- The Iowa Poll Results Suggest The Polymarkets Are Way Off
- Election Outcome Probably Had A Big Impact On The Direction Of Mortgage Rates
- Betting Markets Still Seem Dicey On Political Topics
I got a ton of feedback on last Friday’s post: Why Are Mortgage Rates Rising Since The Fed Rate Cut? Blame Offshore Crypto Trading. Since Tuesday is election day, it is the only thing most participants in the real estate industry are thinking about at the moment, I thought I would explore rising rates further. If that’s an exaggeration, I can say that’s all I am thinking about today and I already voted about a week ago. I got some very insightful feedback from my readers and some of their responses are shared below.
About a week ago I read an article about the weirdness of the bond market after the Fed’s 50 basis point cut in mid-September. It was former PIMCO leader and current Bloomberg Opinion writer Mohamed El-Erian who penned Bond Market Responds Oddly to the Fed’s Move (sorry I have no gift link for this). I follow the housing market closely and am out of my depth when it comes to nuances of the financial markets so I rely on other experts to talk to me about bonds and other things like interest rate direction. El-Erian suggests the following are the common reasons for rising interest rates but how they are weighted is where most disagree:
- The economy is a lot stronger than most realize – just look at unemployment and wages
- The betting markets pivoted sharply to Trump in the past month raising the risk of an economic policy based on tariffs
- The Fed seemed to be backtracking on their past statements
- Less interest (no pun intended) from foreign investors in buying our financial paper
I went with the second reason since the offshore betting markets moved so sharply in the past thirty days to Trump despite all the polling suggesting it was a statistical tie. Of course, I realize that polls can be problematic. Surveys can be problematic, too. While I don’t bet in predictive markets myself, I do play with a site called Manifold where I don’t have to bet actual money. I did OK pretend betting on March Madness and The Tour de France. I guessed wrong on whether Congress would ban TikTok in 2024 (although the year isn’t over yet).

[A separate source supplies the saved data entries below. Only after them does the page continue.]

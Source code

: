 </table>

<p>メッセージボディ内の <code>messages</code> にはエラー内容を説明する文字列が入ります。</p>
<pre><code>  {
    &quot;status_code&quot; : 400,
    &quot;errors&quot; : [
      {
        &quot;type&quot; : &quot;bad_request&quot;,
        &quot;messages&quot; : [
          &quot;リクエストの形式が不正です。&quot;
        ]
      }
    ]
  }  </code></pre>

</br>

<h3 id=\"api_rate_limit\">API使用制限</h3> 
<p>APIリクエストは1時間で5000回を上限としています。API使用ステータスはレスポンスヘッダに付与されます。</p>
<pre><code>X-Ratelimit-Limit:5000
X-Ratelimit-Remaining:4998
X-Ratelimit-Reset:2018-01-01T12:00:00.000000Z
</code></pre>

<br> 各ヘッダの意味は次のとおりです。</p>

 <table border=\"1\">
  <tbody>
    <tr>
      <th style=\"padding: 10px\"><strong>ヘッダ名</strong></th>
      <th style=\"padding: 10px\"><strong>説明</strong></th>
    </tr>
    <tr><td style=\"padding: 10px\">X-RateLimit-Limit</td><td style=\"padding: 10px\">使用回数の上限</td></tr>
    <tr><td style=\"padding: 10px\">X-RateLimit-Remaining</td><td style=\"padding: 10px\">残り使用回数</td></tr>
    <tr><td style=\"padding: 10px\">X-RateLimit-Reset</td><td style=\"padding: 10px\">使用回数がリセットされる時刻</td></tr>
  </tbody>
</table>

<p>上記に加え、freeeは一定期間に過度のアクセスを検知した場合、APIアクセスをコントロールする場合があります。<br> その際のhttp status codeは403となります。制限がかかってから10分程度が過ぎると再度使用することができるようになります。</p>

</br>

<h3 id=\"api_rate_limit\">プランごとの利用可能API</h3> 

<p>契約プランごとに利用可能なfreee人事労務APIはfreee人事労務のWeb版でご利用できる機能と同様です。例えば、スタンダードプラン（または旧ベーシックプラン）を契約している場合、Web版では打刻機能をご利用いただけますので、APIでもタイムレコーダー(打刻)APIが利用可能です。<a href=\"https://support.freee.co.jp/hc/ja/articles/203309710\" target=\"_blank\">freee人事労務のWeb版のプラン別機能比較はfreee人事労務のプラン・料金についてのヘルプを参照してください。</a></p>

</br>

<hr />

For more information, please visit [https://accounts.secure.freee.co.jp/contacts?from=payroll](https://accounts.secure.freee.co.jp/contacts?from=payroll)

When I was in high school in Bethesda, Maryland, our next-door neighbor was the president of Gamblers Anonymous (GA) and he always referred to gambling as a disease. Admittedly in college, I bought a $1 lottery ticket checking out each week at the grocery store and netted $200 in a year which I used to fill the gas tank for my car that averaged 8 miles per gallon. I’m not claiming GA is the reason I don’t bet, but sports betting always made me worry about becoming obsessed with it as well as the entire population. Think DraftKings and the NFL these days. This relationship seems kind of scary, opening to a significant societal problem in a decade.

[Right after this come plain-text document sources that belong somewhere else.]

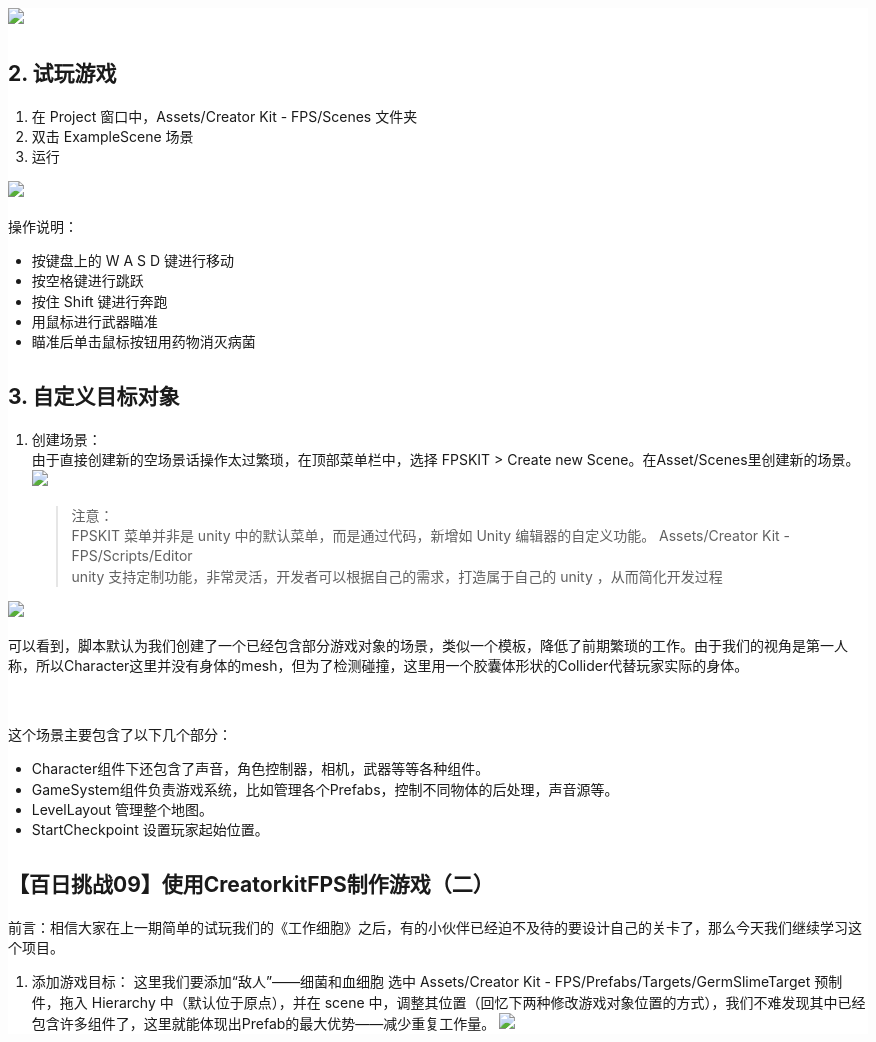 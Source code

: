 ![](../imgs/0901/image%20(4).png)

## 2. 试玩游戏

1. 在 Project 窗口中，Assets/Creator Kit - FPS/Scenes 文件夹
2. 双击 ExampleScene 场景
3. 运行

![](../imgs/0901/image%20(5).png)

操作说明：

- 按键盘上的 W A S D 键进行移动
- 按空格键进行跳跃
- 按住 Shift 键进行奔跑
- 用鼠标进行武器瞄准
- 瞄准后单击鼠标按钮用药物消灭病菌

## 3. 自定义目标对象

1. 创建场景：  
   由于直接创建新的空场景话操作太过繁琐，在顶部菜单栏中，选择 FPSKIT > Create new Scene。在Asset/Scenes里创建新的场景。
   ![](../imgs/0901/image%20(6).png)

   > 注意：  
   > FPSKIT 菜单并非是 unity 中的默认菜单，而是通过代码，新增如 Unity 编辑器的自定义功能。 Assets/Creator Kit - FPS/Scripts/Editor  
   > unity 支持定制功能，非常灵活，开发者可以根据自己的需求，打造属于自己的 unity ，从而简化开发过程

![](../imgs/0901/image%20(7).png)

可以看到，脚本默认为我们创建了一个已经包含部分游戏对象的场景，类似一个模板，降低了前期繁琐的工作。由于我们的视角是第一人称，所以Character这里并没有身体的mesh，但为了检测碰撞，这里用一个胶囊体形状的Collider代替玩家实际的身体。

</br>

这个场景主要包含了以下几个部分：

- Character组件下还包含了声音，角色控制器，相机，武器等等各种组件。
- GameSystem组件负责游戏系统，比如管理各个Prefabs，控制不同物体的后处理，声音源等。
- LevelLayout 管理整个地图。
- StartCheckpoint 设置玩家起始位置。

## 【百日挑战09】使用CreatorkitFPS制作游戏（二）

前言：相信大家在上一期简单的试玩我们的《工作细胞》之后，有的小伙伴已经迫不及待的要设计自己的关卡了，那么今天我们继续学习这个项目。

1. 添加游戏目标：
   这里我们要添加“敌人”——细菌和血细胞
   选中 Assets/Creator Kit - FPS/Prefabs/Targets/GermSlimeTarget 预制件，拖入 Hierarchy 中（默认位于原点），并在 scene 中，调整其位置（回忆下两种修改游戏对象位置的方式），我们不难发现其中已经包含许多组件了，这里就能体现出Prefab的最大优势——减少重复工作量。
   ![](../imgs/0902/image.png)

On Saturday, one of the most respected polling outlets in the nation that only covers Iowa with an enviable track record since 2016 showed a significant flip in lead for President. As noted in the reader feedback below, my writing here will now be deemed partisan for mentioning the Iowa poll, when I am only exploring the odds of declining mortgage rates after the election. Reminder: This platform is named “Housing Notes” for a reason!
Final Thoughts
The presidential election is upon us. It’s not clear whether the Fed will stick to its guns and cut rates but so far it sounds like they will. But it is unclear what mortgage rates will do.
To double down on Friday’s post, if the Iowa poll ends up accurately predicting the outcome for the state, the odds seem better for lower mortgage rates in the near term. There’s so much gaming going on behind the scenes and so much tribalism that no comfort can be reached on the outcome of the election until all the votes are counted.
A reminder: Three data points make a trend.
And I’ll be glad to move on from this topic.
It’s harder for some than others to set their clocks back. And when you do, this is an important concept.
Monday Mailboxes, Etc. – Sharing reader feedback on Housing Notes.
November 1, 2024, Why Are Mortgage Rates Rising Since The Fed Rate Cut? Blame Offshore Crypto Trading.
- I see in your most recent letter a discussion on Tariffs. It is consistent with Democrat talking points, but here are facts from the Tax Foundation (they are probably conservative, but usually data is correct), BLS & BEA:
- Trump imposed $80 billion of tariffs in his last term. Inflation ranged from 1.8% to 2.4% pre-pandemic, and 1.2% during pandemic. He did this to keep our economic enemies at bay through carefully targeted tariffs. They were not a barrage of tariffs. At same time, unemployment dropped from 4,1% in 2017 to 3.7% in 2019. Further, with jobs protected, minority unemployment rates dropped to record low levels.
- Biden maintained most of Trump tariffs, and recently added $18 billion more on Chinese goods. We know that Biden mismanaged economy by reducing energy production and causing the inflation spike. However, tariffs were not the culprit.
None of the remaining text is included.